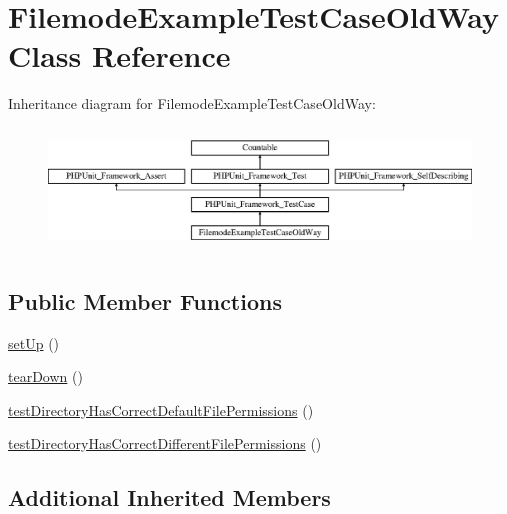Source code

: \hypertarget{classorg_1_1bovigo_1_1vfs_1_1example_1_1_filemode_example_test_case_old_way}{}\section{Filemode\+Example\+Test\+Case\+Old\+Way Class Reference}
\label{classorg_1_1bovigo_1_1vfs_1_1example_1_1_filemode_example_test_case_old_way}
Inheritance diagram for Filemode\+Example\+Test\+Case\+Old\+Way\+:\begin{figure}[H]
\begin{center}
\leavevmode
\includegraphics[height=3.303835cm]{classorg_1_1bovigo_1_1vfs_1_1example_1_1_filemode_example_test_case_old_way}
\end{center}
\end{figure}
\subsection*{Public Member Functions}
\begin{DoxyCompactItemize}
\item 
\mbox{\hyperlink{classorg_1_1bovigo_1_1vfs_1_1example_1_1_filemode_example_test_case_old_way_a0bc688732d2b3b162ffebaf7812e78da}{set\+Up}} ()
\item 
\mbox{\hyperlink{classorg_1_1bovigo_1_1vfs_1_1example_1_1_filemode_example_test_case_old_way_a80fe3d17e658907fc75346a0ec9d6fc7}{tear\+Down}} ()
\item 
\mbox{\hyperlink{classorg_1_1bovigo_1_1vfs_1_1example_1_1_filemode_example_test_case_old_way_a3aa2359c4a87c178ac40ed351d0a9cd3}{test\+Directory\+Has\+Correct\+Default\+File\+Permissions}} ()
\item 
\mbox{\hyperlink{classorg_1_1bovigo_1_1vfs_1_1example_1_1_filemode_example_test_case_old_way_a8e2c616bfe1e89afd3553369e04f5b0b}{test\+Directory\+Has\+Correct\+Different\+File\+Permissions}} ()
\end{DoxyCompactItemize}
\subsection*{Additional Inherited Members}


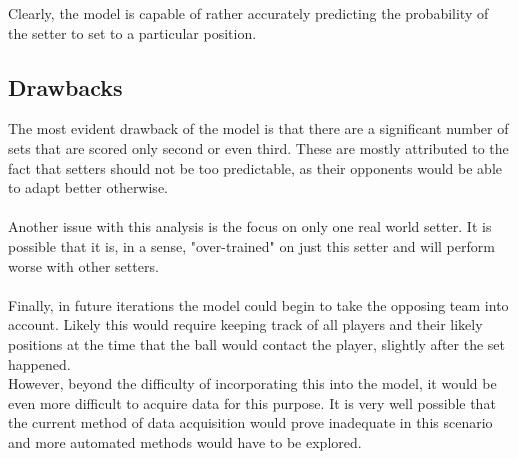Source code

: \documentclass[main.tex]{subfiles}
\begin{document}
        Clearly, the model is capable of rather accurately predicting the probability of the setter to set to a particular position.
        
      \subsection{Drawbacks}
        
        The most evident drawback of the model is that there are a significant number of sets that are scored only second or even third. These are mostly attributed to the fact that setters should not be too predictable, as their opponents would be able to adapt better otherwise. 
        \\\\
        Another issue with this analysis is the focus on only one real world setter. It is possible that it is, in a sense, "over-trained" on just this setter and will perform worse with other setters.
        \\\\Finally, in future iterations the model could begin to take the opposing team into account. Likely this would require keeping track of all players and their likely positions at the time that the ball would contact the player, slightly after the set happened. \\
        However, beyond the difficulty of incorporating this into the model, it would be even more difficult to acquire data for this purpose. It is very well possible that the current method of data acquisition would prove inadequate in this scenario and more automated methods would have to be explored.
      
\end{document}
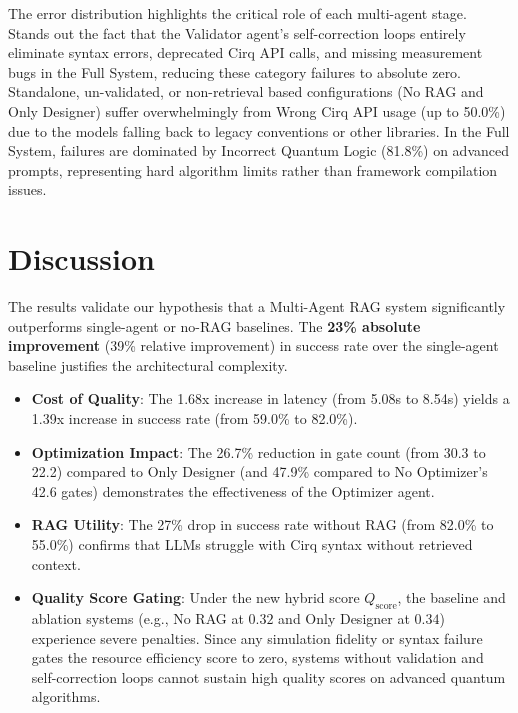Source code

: \documentclass[runningheads]{llncs}
\begin{document}
The error distribution highlights the critical role of each multi-agent stage. Stands out the fact that the Validator agent's self-correction loops entirely eliminate syntax errors, deprecated Cirq API calls, and missing measurement bugs in the Full System, reducing these category failures to absolute zero. Standalone, un-validated, or non-retrieval based configurations (No RAG and Only Designer) suffer overwhelmingly from Wrong Cirq API usage (up to 50.0\%) due to the models falling back to legacy conventions or other libraries. In the Full System, failures are dominated by Incorrect Quantum Logic (81.8\%) on advanced prompts, representing hard algorithm limits rather than framework compilation issues.

\section{Discussion}
The results validate our hypothesis that a Multi-Agent RAG system significantly outperforms single-agent or no-RAG baselines. The \textbf{23\% absolute improvement} (39\% relative improvement) in success rate over the single-agent baseline justifies the architectural complexity.
\begin{itemize}
    \item \textbf{Cost of Quality}: The 1.68x increase in latency (from 5.08s to 8.54s) yields a 1.39x increase in success rate (from 59.0\% to 82.0\%).
    \item \textbf{Optimization Impact}: The 26.7\% reduction in gate count (from 30.3 to 22.2) compared to Only Designer (and 47.9\% compared to No Optimizer's 42.6 gates) demonstrates the effectiveness of the Optimizer agent.
    \item \textbf{RAG Utility}: The 27\% drop in success rate without RAG (from 82.0\% to 55.0\%) confirms that LLMs struggle with Cirq syntax without retrieved context.
    \item \textbf{Quality Score Gating}: Under the new hybrid score $Q_{\text{score}}$, the baseline and ablation systems (e.g., No RAG at $0.32$ and Only Designer at $0.34$) experience severe penalties. Since any simulation fidelity or syntax failure gates the resource efficiency score to zero, systems without validation and self-correction loops cannot sustain high quality scores on advanced quantum algorithms.
\end{itemize}
\end{document}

## Your objective:
Output the entries exactly and keep every picture out of them.

## Completed exercise:
Source code

: \hypertarget{classorg_1_1bovigo_1_1vfs_1_1example_1_1_filemode_example_test_case_old_way}{}\section{Filemode\+Example\+Test\+Case\+Old\+Way Class Reference}
\label{classorg_1_1bovigo_1_1vfs_1_1example_1_1_filemode_example_test_case_old_way}
Inheritance diagram for Filemode\+Example\+Test\+Case\+Old\+Way\+:\begin{figure}[H]
\begin{center}
\leavevmode
\includegraphics[height=3.303835cm]{classorg_1_1bovigo_1_1vfs_1_1example_1_1_filemode_example_test_case_old_way}
\end{center}
\end{figure}
\subsection*{Public Member Functions}
\begin{DoxyCompactItemize}
\item 
\mbox{\hyperlink{classorg_1_1bovigo_1_1vfs_1_1example_1_1_filemode_example_test_case_old_way_a0bc688732d2b3b162ffebaf7812e78da}{set\+Up}} ()
\item 
\mbox{\hyperlink{classorg_1_1bovigo_1_1vfs_1_1example_1_1_filemode_example_test_case_old_way_a80fe3d17e658907fc75346a0ec9d6fc7}{tear\+Down}} ()
\item 
\mbox{\hyperlink{classorg_1_1bovigo_1_1vfs_1_1example_1_1_filemode_example_test_case_old_way_a3aa2359c4a87c178ac40ed351d0a9cd3}{test\+Directory\+Has\+Correct\+Default\+File\+Permissions}} ()
\item 
\mbox{\hyperlink{classorg_1_1bovigo_1_1vfs_1_1example_1_1_filemode_example_test_case_old_way_a8e2c616bfe1e89afd3553369e04f5b0b}{test\+Directory\+Has\+Correct\+Different\+File\+Permissions}} ()
\end{DoxyCompactItemize}
\subsection*{Additional Inherited Members}


Source code

: \documentclass[main.tex]{subfiles}
\begin{document}
        Clearly, the model is capable of rather accurately predicting the probability of the setter to set to a particular position.
        
      \subsection{Drawbacks}
        
        The most evident drawback of the model is that there are a significant number of sets that are scored only second or even third. These are mostly attributed to the fact that setters should not be too predictable, as their opponents would be able to adapt better otherwise. 
        \\\\
        Another issue with this analysis is the focus on only one real world setter. It is possible that it is, in a sense, "over-trained" on just this setter and will perform worse with other setters.
        \\\\Finally, in future iterations the model could begin to take the opposing team into account. Likely this would require keeping track of all players and their likely positions at the time that the ball would contact the player, slightly after the set happened. \\
        However, beyond the difficulty of incorporating this into the model, it would be even more difficult to acquire data for this purpose. It is very well possible that the current method of data acquisition would prove inadequate in this scenario and more automated methods would have to be explored.
      
\end{document}
Source code

: \documentclass[runningheads]{llncs}
\begin{document}
The error distribution highlights the critical role of each multi-agent stage. Stands out the fact that the Validator agent's self-correction loops entirely eliminate syntax errors, deprecated Cirq API calls, and missing measurement bugs in the Full System, reducing these category failures to absolute zero. Standalone, un-validated, or non-retrieval based configurations (No RAG and Only Designer) suffer overwhelmingly from Wrong Cirq API usage (up to 50.0\%) due to the models falling back to legacy conventions or other libraries. In the Full System, failures are dominated by Incorrect Quantum Logic (81.8\%) on advanced prompts, representing hard algorithm limits rather than framework compilation issues.

\section{Discussion}
The results validate our hypothesis that a Multi-Agent RAG system significantly outperforms single-agent or no-RAG baselines. The \textbf{23\% absolute improvement} (39\% relative improvement) in success rate over the single-agent baseline justifies the architectural complexity.
\begin{itemize}
    \item \textbf{Cost of Quality}: The 1.68x increase in latency (from 5.08s to 8.54s) yields a 1.39x increase in success rate (from 59.0\% to 82.0\%).
    \item \textbf{Optimization Impact}: The 26.7\% reduction in gate count (from 30.3 to 22.2) compared to Only Designer (and 47.9\% compared to No Optimizer's 42.6 gates) demonstrates the effectiveness of the Optimizer agent.
    \item \textbf{RAG Utility}: The 27\% drop in success rate without RAG (from 82.0\% to 55.0\%) confirms that LLMs struggle with Cirq syntax without retrieved context.
    \item \textbf{Quality Score Gating}: Under the new hybrid score $Q_{\text{score}}$, the baseline and ablation systems (e.g., No RAG at $0.32$ and Only Designer at $0.34$) experience severe penalties. Since any simulation fidelity or syntax failure gates the resource efficiency score to zero, systems without validation and self-correction loops cannot sustain high quality scores on advanced quantum algorithms.
\end{itemize}
\end{document}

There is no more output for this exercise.